- TASK REQUIREMENTS
Among the entries that follow, some lines contain the word "Domain". Show all of them.

━━ INFORMATION SUPPLIED ━━

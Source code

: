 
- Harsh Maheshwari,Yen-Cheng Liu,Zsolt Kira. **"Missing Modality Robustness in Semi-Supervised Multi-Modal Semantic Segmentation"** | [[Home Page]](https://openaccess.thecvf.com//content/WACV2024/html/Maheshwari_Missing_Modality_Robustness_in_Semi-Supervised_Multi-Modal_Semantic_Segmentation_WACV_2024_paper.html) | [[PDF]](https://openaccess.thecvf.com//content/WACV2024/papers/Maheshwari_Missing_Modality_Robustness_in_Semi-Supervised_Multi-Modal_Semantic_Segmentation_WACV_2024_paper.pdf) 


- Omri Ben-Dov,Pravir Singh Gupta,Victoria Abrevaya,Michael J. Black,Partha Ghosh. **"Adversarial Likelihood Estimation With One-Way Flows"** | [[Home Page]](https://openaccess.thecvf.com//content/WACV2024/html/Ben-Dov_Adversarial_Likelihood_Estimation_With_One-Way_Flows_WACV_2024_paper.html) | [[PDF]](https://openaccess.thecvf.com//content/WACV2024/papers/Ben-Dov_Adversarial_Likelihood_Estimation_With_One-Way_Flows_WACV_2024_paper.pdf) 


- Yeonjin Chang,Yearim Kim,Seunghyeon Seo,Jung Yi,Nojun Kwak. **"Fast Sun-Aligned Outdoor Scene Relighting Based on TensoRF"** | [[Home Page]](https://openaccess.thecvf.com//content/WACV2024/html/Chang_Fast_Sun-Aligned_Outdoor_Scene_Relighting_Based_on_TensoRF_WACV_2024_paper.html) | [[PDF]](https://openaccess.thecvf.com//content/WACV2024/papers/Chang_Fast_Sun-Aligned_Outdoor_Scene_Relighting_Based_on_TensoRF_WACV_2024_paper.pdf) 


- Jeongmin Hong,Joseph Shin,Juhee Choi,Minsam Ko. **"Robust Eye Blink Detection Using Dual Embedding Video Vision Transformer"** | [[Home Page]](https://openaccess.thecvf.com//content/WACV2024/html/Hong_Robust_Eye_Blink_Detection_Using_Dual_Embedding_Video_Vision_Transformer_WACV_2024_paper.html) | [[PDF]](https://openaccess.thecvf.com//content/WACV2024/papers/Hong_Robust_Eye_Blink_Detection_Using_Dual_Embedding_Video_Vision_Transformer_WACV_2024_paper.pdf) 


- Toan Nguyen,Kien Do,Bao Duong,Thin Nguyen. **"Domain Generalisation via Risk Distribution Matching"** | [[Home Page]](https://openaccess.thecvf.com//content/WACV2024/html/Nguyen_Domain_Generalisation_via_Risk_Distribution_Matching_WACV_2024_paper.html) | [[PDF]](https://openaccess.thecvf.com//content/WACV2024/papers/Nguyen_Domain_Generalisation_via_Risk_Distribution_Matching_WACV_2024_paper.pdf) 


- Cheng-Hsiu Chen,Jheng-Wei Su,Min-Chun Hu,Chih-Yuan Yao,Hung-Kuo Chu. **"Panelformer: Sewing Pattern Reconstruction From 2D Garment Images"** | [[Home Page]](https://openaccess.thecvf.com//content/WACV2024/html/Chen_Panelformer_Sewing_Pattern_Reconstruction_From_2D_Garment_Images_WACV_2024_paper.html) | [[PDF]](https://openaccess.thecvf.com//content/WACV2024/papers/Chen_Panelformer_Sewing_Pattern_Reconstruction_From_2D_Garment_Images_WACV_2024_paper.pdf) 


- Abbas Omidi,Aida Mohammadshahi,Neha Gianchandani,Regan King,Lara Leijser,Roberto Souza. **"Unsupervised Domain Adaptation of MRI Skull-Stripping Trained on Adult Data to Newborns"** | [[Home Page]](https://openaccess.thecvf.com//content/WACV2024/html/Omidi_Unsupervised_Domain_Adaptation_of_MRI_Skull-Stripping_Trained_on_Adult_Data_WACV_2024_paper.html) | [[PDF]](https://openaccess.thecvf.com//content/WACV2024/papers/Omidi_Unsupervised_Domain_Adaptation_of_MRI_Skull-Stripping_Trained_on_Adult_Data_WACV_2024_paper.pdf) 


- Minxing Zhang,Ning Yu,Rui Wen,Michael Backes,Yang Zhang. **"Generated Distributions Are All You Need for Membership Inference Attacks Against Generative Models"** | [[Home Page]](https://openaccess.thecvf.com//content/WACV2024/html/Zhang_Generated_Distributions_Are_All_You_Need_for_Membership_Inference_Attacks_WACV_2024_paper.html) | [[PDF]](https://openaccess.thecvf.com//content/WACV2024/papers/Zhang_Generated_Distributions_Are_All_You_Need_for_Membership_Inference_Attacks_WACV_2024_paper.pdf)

━━━

- RESULT FOR THIS EXERCISE
- Toan Nguyen,Kien Do,Bao Duong,Thin Nguyen. **"Domain Generalisation via Risk Distribution Matching"** | [[Home Page]](https://openaccess.thecvf.com//content/WACV2024/html/Nguyen_Domain_Generalisation_via_Risk_Distribution_Matching_WACV_2024_paper.html) | [[PDF]](https://openaccess.thecvf.com//content/WACV2024/papers/Nguyen_Domain_Generalisation_via_Risk_Distribution_Matching_WACV_2024_paper.pdf) 
- Abbas Omidi,Aida Mohammadshahi,Neha Gianchandani,Regan King,Lara Leijser,Roberto Souza. **"Unsupervised Domain Adaptation of MRI Skull-Stripping Trained on Adult Data to Newborns"** | [[Home Page]](https://openaccess.thecvf.com//content/WACV2024/html/Omidi_Unsupervised_Domain_Adaptation_of_MRI_Skull-Stripping_Trained_on_Adult_Data_WACV_2024_paper.html) | [[PDF]](https://openaccess.thecvf.com//content/WACV2024/papers/Omidi_Unsupervised_Domain_Adaptation_of_MRI_Skull-Stripping_Trained_on_Adult_Data_WACV_2024_paper.pdf) 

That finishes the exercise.